Amphotericin B ion channel mimetic sensor: A new type of potassium-selective sensor based on electrode-supported hybrid bilayer membranes

Abstract

Here, we present a new strategy to develop an ion channel mimetic sensor for sensing potassium ion, based on the amperometric response of Amphotericin B (AmB) ion channels embedded in gold electrode-supported hybrid bilayer membranes (HBMs). The reconstitution of ion-conducting AmB aqueous channels (AmBaq-pores) in HBMs, in the presence of ergosterol and high concentration of AmB, has been proved by the characterizations including cyclic voltammetry, electrochemical impedance spectroscopy and atomic force microscopy.
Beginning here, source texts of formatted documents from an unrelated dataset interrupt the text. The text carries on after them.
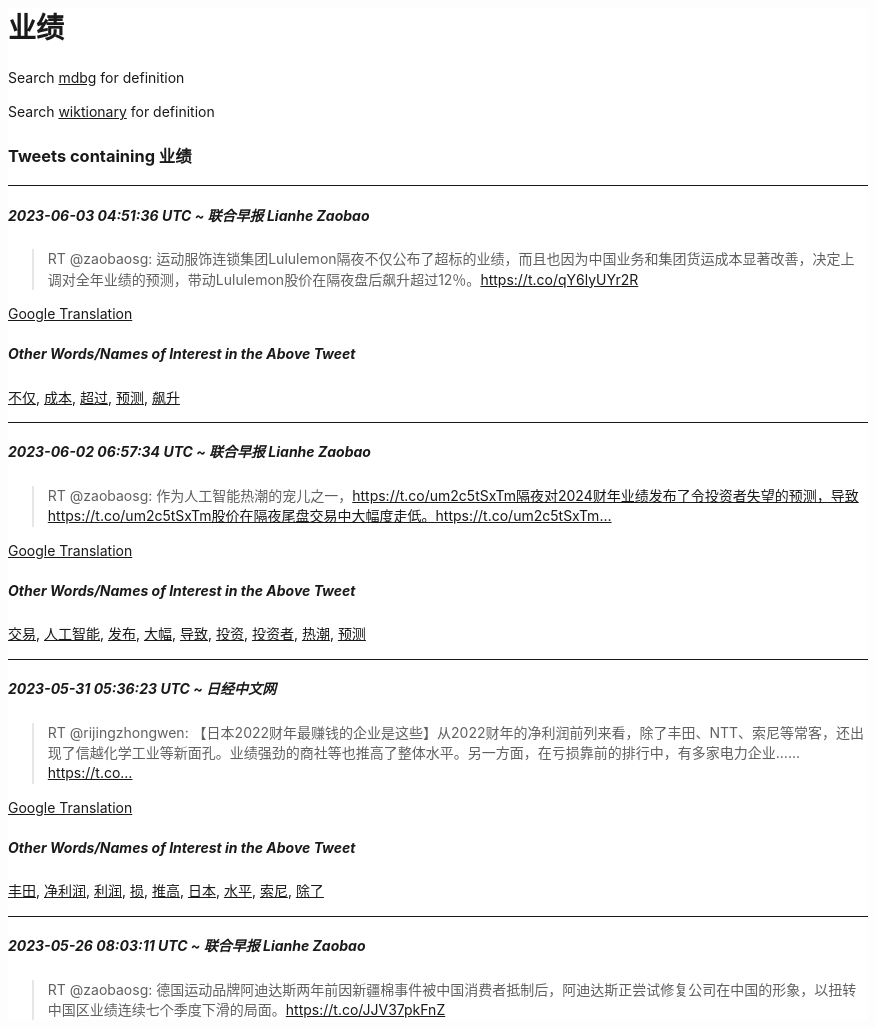 # 业绩

Search [mdbg](https://www.mdbg.net/chinese/dictionary?page=worddict&wdrst=0&wdqb=业绩) for definition

Search [wiktionary](https://en.wiktionary.org/wiki/业绩) for definition

### Tweets containing 业绩

___
##### 2023-06-03 04:51:36 UTC ~ 联合早报 Lianhe Zaobao
> RT @zaobaosg: 运动服饰连锁集团Lululemon隔夜不仅公布了超标的业绩，而且也因为中国业务和集团货运成本显著改善，决定上调对全年业绩的预测，带动Lululemon股价在隔夜盘后飙升超过12％。https://t.co/qY6lyUYr2R

[Google Translation](https://translate.google.com/?hi=en&tab=TT&sl=zh-CN&tl=en&op=translate&text=RT+%40zaobaosg%3A+%E8%BF%90%E5%8A%A8%E6%9C%8D%E9%A5%B0%E8%BF%9E%E9%94%81%E9%9B%86%E5%9B%A2Lululemon%E9%9A%94%E5%A4%9C%E4%B8%8D%E4%BB%85%E5%85%AC%E5%B8%83%E4%BA%86%E8%B6%85%E6%A0%87%E7%9A%84%E4%B8%9A%E7%BB%A9%EF%BC%8C%E8%80%8C%E4%B8%94%E4%B9%9F%E5%9B%A0%E4%B8%BA%E4%B8%AD%E5%9B%BD%E4%B8%9A%E5%8A%A1%E5%92%8C%E9%9B%86%E5%9B%A2%E8%B4%A7%E8%BF%90%E6%88%90%E6%9C%AC%E6%98%BE%E8%91%97%E6%94%B9%E5%96%84%EF%BC%8C%E5%86%B3%E5%AE%9A%E4%B8%8A%E8%B0%83%E5%AF%B9%E5%85%A8%E5%B9%B4%E4%B8%9A%E7%BB%A9%E7%9A%84%E9%A2%84%E6%B5%8B%EF%BC%8C%E5%B8%A6%E5%8A%A8Lululemon%E8%82%A1%E4%BB%B7%E5%9C%A8%E9%9A%94%E5%A4%9C%E7%9B%98%E5%90%8E%E9%A3%99%E5%8D%87%E8%B6%85%E8%BF%8712%EF%BC%85%E3%80%82https%3A%2F%2Ft.co%2FqY6lyUYr2R)
##### Other Words/Names of Interest in the Above Tweet
[不仅](不仅.md), [成本](成本.md), [超过](超过.md), [预测](预测.md), [飙升](飙升.md)
___
##### 2023-06-02 06:57:34 UTC ~ 联合早报 Lianhe Zaobao
> RT @zaobaosg: 作为人工智能热潮的宠儿之一，https://t.co/um2c5tSxTm隔夜对2024财年业绩发布了令投资者失望的预测，导致https://t.co/um2c5tSxTm股价在隔夜尾盘交易中大幅度走低。https://t.co/um2c5tSxTm…

[Google Translation](https://translate.google.com/?hi=en&tab=TT&sl=zh-CN&tl=en&op=translate&text=RT+%40zaobaosg%3A+%E4%BD%9C%E4%B8%BA%E4%BA%BA%E5%B7%A5%E6%99%BA%E8%83%BD%E7%83%AD%E6%BD%AE%E7%9A%84%E5%AE%A0%E5%84%BF%E4%B9%8B%E4%B8%80%EF%BC%8Chttps%3A%2F%2Ft.co%2Fum2c5tSxTm%E9%9A%94%E5%A4%9C%E5%AF%B92024%E8%B4%A2%E5%B9%B4%E4%B8%9A%E7%BB%A9%E5%8F%91%E5%B8%83%E4%BA%86%E4%BB%A4%E6%8A%95%E8%B5%84%E8%80%85%E5%A4%B1%E6%9C%9B%E7%9A%84%E9%A2%84%E6%B5%8B%EF%BC%8C%E5%AF%BC%E8%87%B4https%3A%2F%2Ft.co%2Fum2c5tSxTm%E8%82%A1%E4%BB%B7%E5%9C%A8%E9%9A%94%E5%A4%9C%E5%B0%BE%E7%9B%98%E4%BA%A4%E6%98%93%E4%B8%AD%E5%A4%A7%E5%B9%85%E5%BA%A6%E8%B5%B0%E4%BD%8E%E3%80%82https%3A%2F%2Ft.co%2Fum2c5tSxTm%E2%80%A6)
##### Other Words/Names of Interest in the Above Tweet
[交易](交易.md), [人工智能](人工智能.md), [发布](发布.md), [大幅](大幅.md), [导致](导致.md), [投资](投资.md), [投资者](投资者.md), [热潮](热潮.md), [预测](预测.md)
___
##### 2023-05-31 05:36:23 UTC ~ 日经中文网
> RT @rijingzhongwen: 【日本2022财年最赚钱的企业是这些】从2022财年的净利润前列来看，除了丰田、NTT、索尼等常客，还出现了信越化学工业等新面孔。业绩强劲的商社等也推高了整体水平。另一方面，在亏损靠前的排行中，有多家电力企业……https://t.co…

[Google Translation](https://translate.google.com/?hi=en&tab=TT&sl=zh-CN&tl=en&op=translate&text=RT+%40rijingzhongwen%3A+%E3%80%90%E6%97%A5%E6%9C%AC2022%E8%B4%A2%E5%B9%B4%E6%9C%80%E8%B5%9A%E9%92%B1%E7%9A%84%E4%BC%81%E4%B8%9A%E6%98%AF%E8%BF%99%E4%BA%9B%E3%80%91%E4%BB%8E2022%E8%B4%A2%E5%B9%B4%E7%9A%84%E5%87%80%E5%88%A9%E6%B6%A6%E5%89%8D%E5%88%97%E6%9D%A5%E7%9C%8B%EF%BC%8C%E9%99%A4%E4%BA%86%E4%B8%B0%E7%94%B0%E3%80%81NTT%E3%80%81%E7%B4%A2%E5%B0%BC%E7%AD%89%E5%B8%B8%E5%AE%A2%EF%BC%8C%E8%BF%98%E5%87%BA%E7%8E%B0%E4%BA%86%E4%BF%A1%E8%B6%8A%E5%8C%96%E5%AD%A6%E5%B7%A5%E4%B8%9A%E7%AD%89%E6%96%B0%E9%9D%A2%E5%AD%94%E3%80%82%E4%B8%9A%E7%BB%A9%E5%BC%BA%E5%8A%B2%E7%9A%84%E5%95%86%E7%A4%BE%E7%AD%89%E4%B9%9F%E6%8E%A8%E9%AB%98%E4%BA%86%E6%95%B4%E4%BD%93%E6%B0%B4%E5%B9%B3%E3%80%82%E5%8F%A6%E4%B8%80%E6%96%B9%E9%9D%A2%EF%BC%8C%E5%9C%A8%E4%BA%8F%E6%8D%9F%E9%9D%A0%E5%89%8D%E7%9A%84%E6%8E%92%E8%A1%8C%E4%B8%AD%EF%BC%8C%E6%9C%89%E5%A4%9A%E5%AE%B6%E7%94%B5%E5%8A%9B%E4%BC%81%E4%B8%9A%E2%80%A6%E2%80%A6https%3A%2F%2Ft.co%E2%80%A6)
##### Other Words/Names of Interest in the Above Tweet
[丰田](丰田.md), [净利润](净利润.md), [利润](利润.md), [损](损.md), [推高](推高.md), [日本](日本.md), [水平](水平.md), [索尼](索尼.md), [除了](除了.md)
___
##### 2023-05-26 08:03:11 UTC ~ 联合早报 Lianhe Zaobao
> RT @zaobaosg: 德国运动品牌阿迪达斯两年前因新疆棉事件被中国消费者抵制后，阿迪达斯正尝试修复公司在中国的形象，以扭转中国区业绩连续七个季度下滑的局面。https://t.co/JJV37pkFnZ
Electrochemical measurements of AmBaq-pores embedded HBMs reveal the behaviors of potassium-selective and voltage-gated ion channels with open and close states, indicating their great potential for the transducer of sensor. These channels allow the hydrophilic pore-mediated transport of K+ ions toward the electrode surface, at an external negative applied potential. Amperometric i–t curve is recorded in a 50mM Tris–HCl buffer solution at pH 7.2 at an applied potential of −200mV. The currents are linearly increased with the addition of K+ in the solution from 3.5×10−6molL−1 to 1.5×10−2molL−1, and obviously inhibited if tetraethylammonium chloride (TEA) – a potassium channel blocker is added. The detection limit is determined to be 4.8×10−7molL−1. No obvious interference is observed from clinical concentrations of Ca2+, Na+, NH4+ and other main electrolytes in typical clinical samples. The performance of the sensor to the rapid and direct determination of K+ in human serum and mineral water gives satisfied results, which agree fairly well with those obtained by flame photometry.